It's a whole new ballgame for Packers vs. Deshaun Watson

Houston QB unlike any Green Bay has faced thus far in 2020

201022-defensive-story-2560
Texans QB Deshaun Watson

GREEN BAY – The shift doesn't get starker in terms of style of play.

Not one of the quarterbacks the Packers have faced this season has been the improvising, scrambling, extended-play type. Green Bay could, for the most part, count on Kirk Cousins, Matthew Stafford, Drew Brees, Matt Ryan and Tom Brady to stay in the pocket.

Now along comes Houston's Deshaun Watson.

Couple the dramatic change in opponent with all the questions about the Packers' pass-rush struggles and it presents an interesting conundrum.
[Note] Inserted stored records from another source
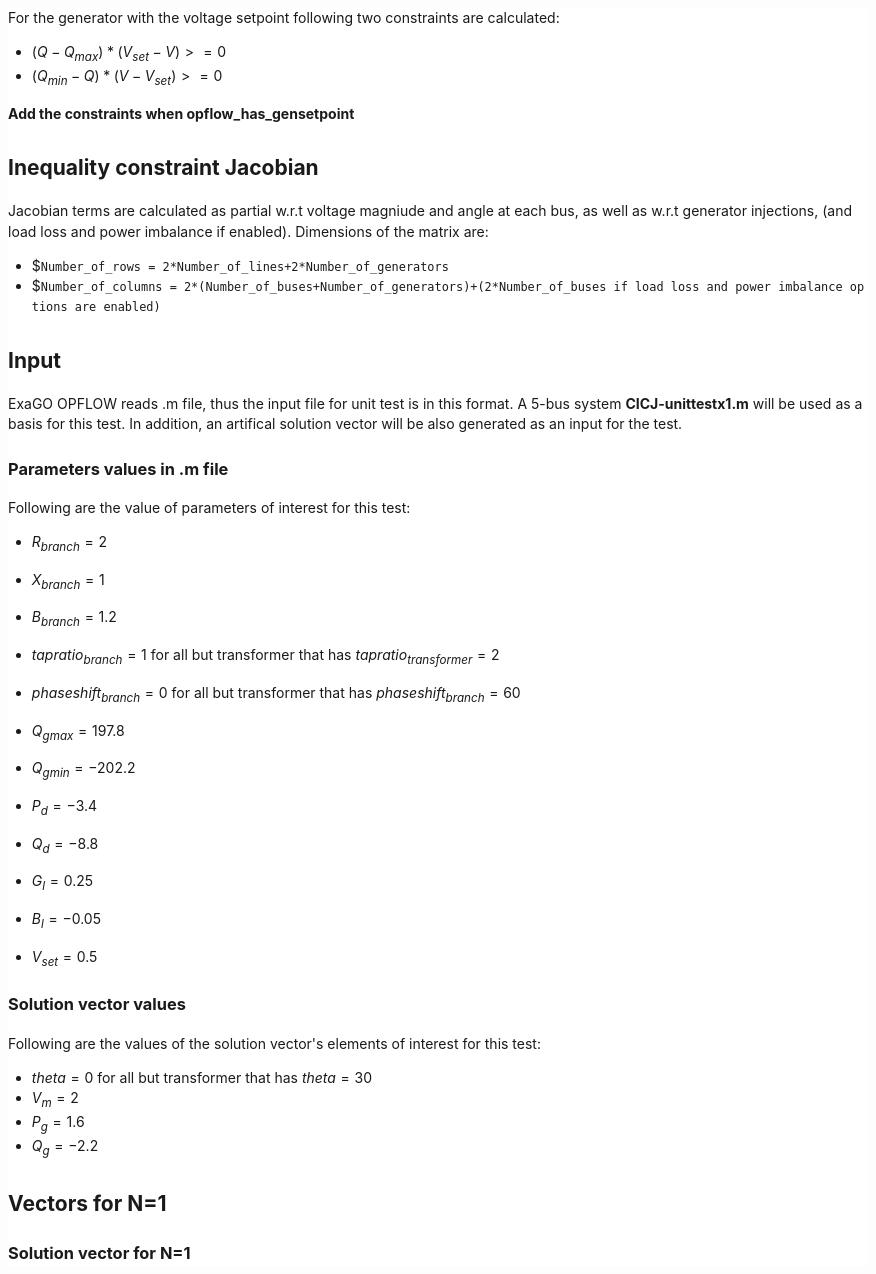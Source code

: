For the generator with the voltage setpoint following two constraints are calculated:

- $`(Q-Q_{max})*(V_{set}-V)>=0`$
- $`(Q_{min}-Q)*(V-V_{set})>=0`$

**Add the constraints when opflow_has_gensetpoint**

## Inequality constraint Jacobian

Jacobian terms are calculated as partial w.r.t voltage magniude and angle at each bus, as well as w.r.t generator injections, (and load loss and power imbalance if enabled).
Dimensions of the matrix are:
- $`Number_of_rows = 2*Number_of_lines+2*Number_of_generators`
- $`Number_of_columns = 2*(Number_of_buses+Number_of_generators)+(2*Number_of_buses if load loss and power imbalance options are enabled)`


## Input

ExaGO OPFLOW reads .m file, thus the input file for unit test is in this format.
A 5-bus system **CICJ-unittestx1.m** will be used as a basis for this test. In addition, an artifical solution vector will be also generated as an input for the test.

### Parameters values in .m file

Following are the value of parameters of interest for this test:

- $`R_{branch}=2`$
- $`X_{branch}=1`$
- $`B_{branch}=1.2`$
- $`tapratio_{branch}=1`$ for all but transformer that has $`tapratio_{transformer}=2`$
- $`phaseshift_{branch}=0`$ for all but transformer that has $`phaseshift_{branch}=60`$
- $`Q_{gmax}=197.8`$
- $`Q_{gmin}=-202.2`$
- $`P_{d}=-3.4`$
- $`Q_{d}=-8.8`$
- $`G_{l}=0.25`$
- $`B_{l}=-0.05`$

- $`V_{set}=0.5`$


### Solution vector values

Following are the values of the solution vector's elements of interest for this test:

- $`theta=0`$ for all but transformer that has $`theta=30`$
- $`V_{m}=2`$
- $`P_{g}=1.6`$
- $`Q_{g}=-2.2`$

## Vectors for N=1

### Solution vector for N=1
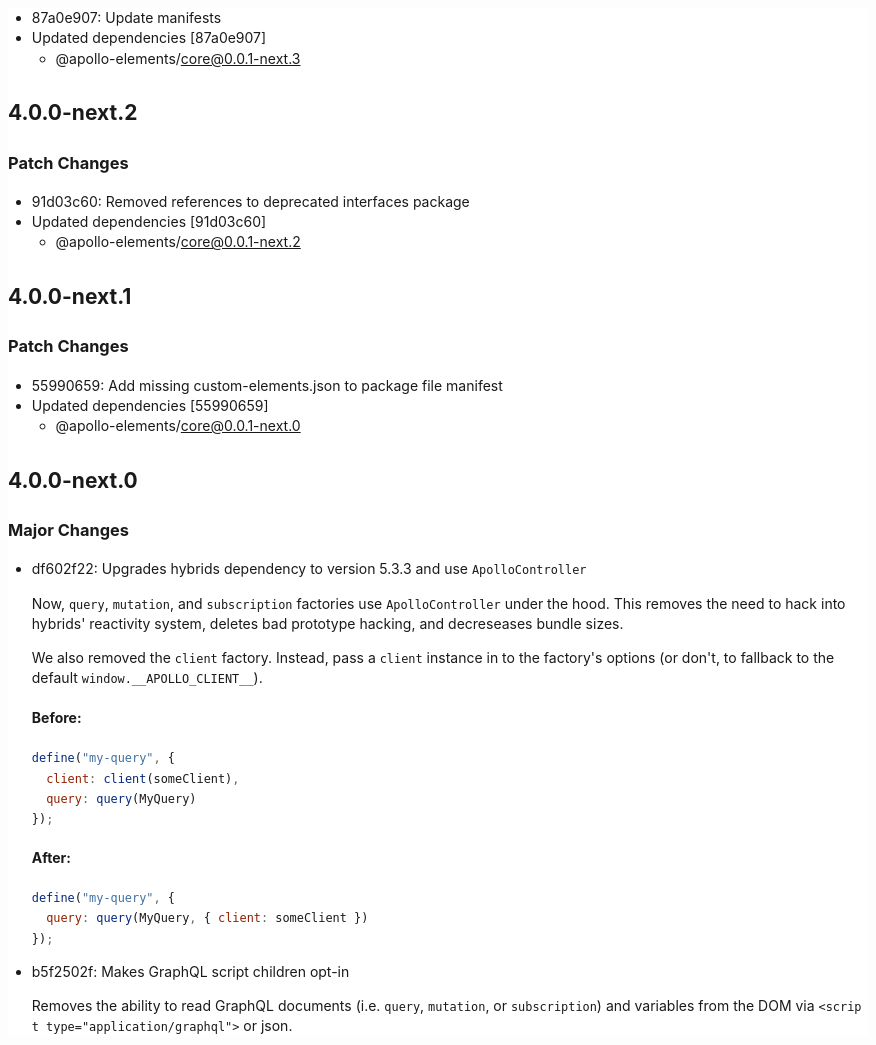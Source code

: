 - 87a0e907: Update manifests
- Updated dependencies [87a0e907]
  - @apollo-elements/core@0.0.1-next.3

## 4.0.0-next.2

### Patch Changes

- 91d03c60: Removed references to deprecated interfaces package
- Updated dependencies [91d03c60]
  - @apollo-elements/core@0.0.1-next.2

## 4.0.0-next.1

### Patch Changes

- 55990659: Add missing custom-elements.json to package file manifest
- Updated dependencies [55990659]
  - @apollo-elements/core@0.0.1-next.0

## 4.0.0-next.0

### Major Changes

- df602f22: Upgrades hybrids dependency to version 5.3.3 and use `ApolloController`

  Now, `query`, `mutation`, and `subscription` factories use `ApolloController` under the hood. This removes the need to hack into hybrids' reactivity system, deletes bad prototype hacking, and decreseases bundle sizes.

  We also removed the `client` factory. Instead, pass a `client` instance in to the factory's options (or don't, to fallback to the default `window.__APOLLO_CLIENT__`).

  #### Before:

  ```js
  define("my-query", {
    client: client(someClient),
    query: query(MyQuery)
  });
  ```

  #### After:

  ```js
  define("my-query", {
    query: query(MyQuery, { client: someClient })
  });
  ```

- b5f2502f: Makes GraphQL script children opt-in

  Removes the ability to read GraphQL documents (i.e. `query`, `mutation`, or `subscription`) and variables from the DOM via `<script type="application/graphql">` or json.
Starting Sunday, the Packers must do a better job at getting after the quarterback and disrupting him, but selling out to do so against Watson could ultimately do more harm than good.

"With his ability to create, extend and get out of (spots where) basically most quarterbacks would get sacked … It definitely creates some unique challenges," Head Coach Matt LaFleur said. "We've got to be really disciplined within our rush lanes."

That's easier said than done, particularly when the pass rush hasn't been as effective this year as it was in 2019 and there's a need to do more. While the sack pace is not far off – the Packers have 12 through five games after posting 41 in the regular season last year – various metrics show Green Bay's pressure numbers (hurries, hits, etc.) are down considerably.

But the Packers can't get so hell-bent on attacking Watson that they fail to contain him, because he's capable of doing more damage on the move than any of Green Bay's five previous opposing QBs thus far in 2020.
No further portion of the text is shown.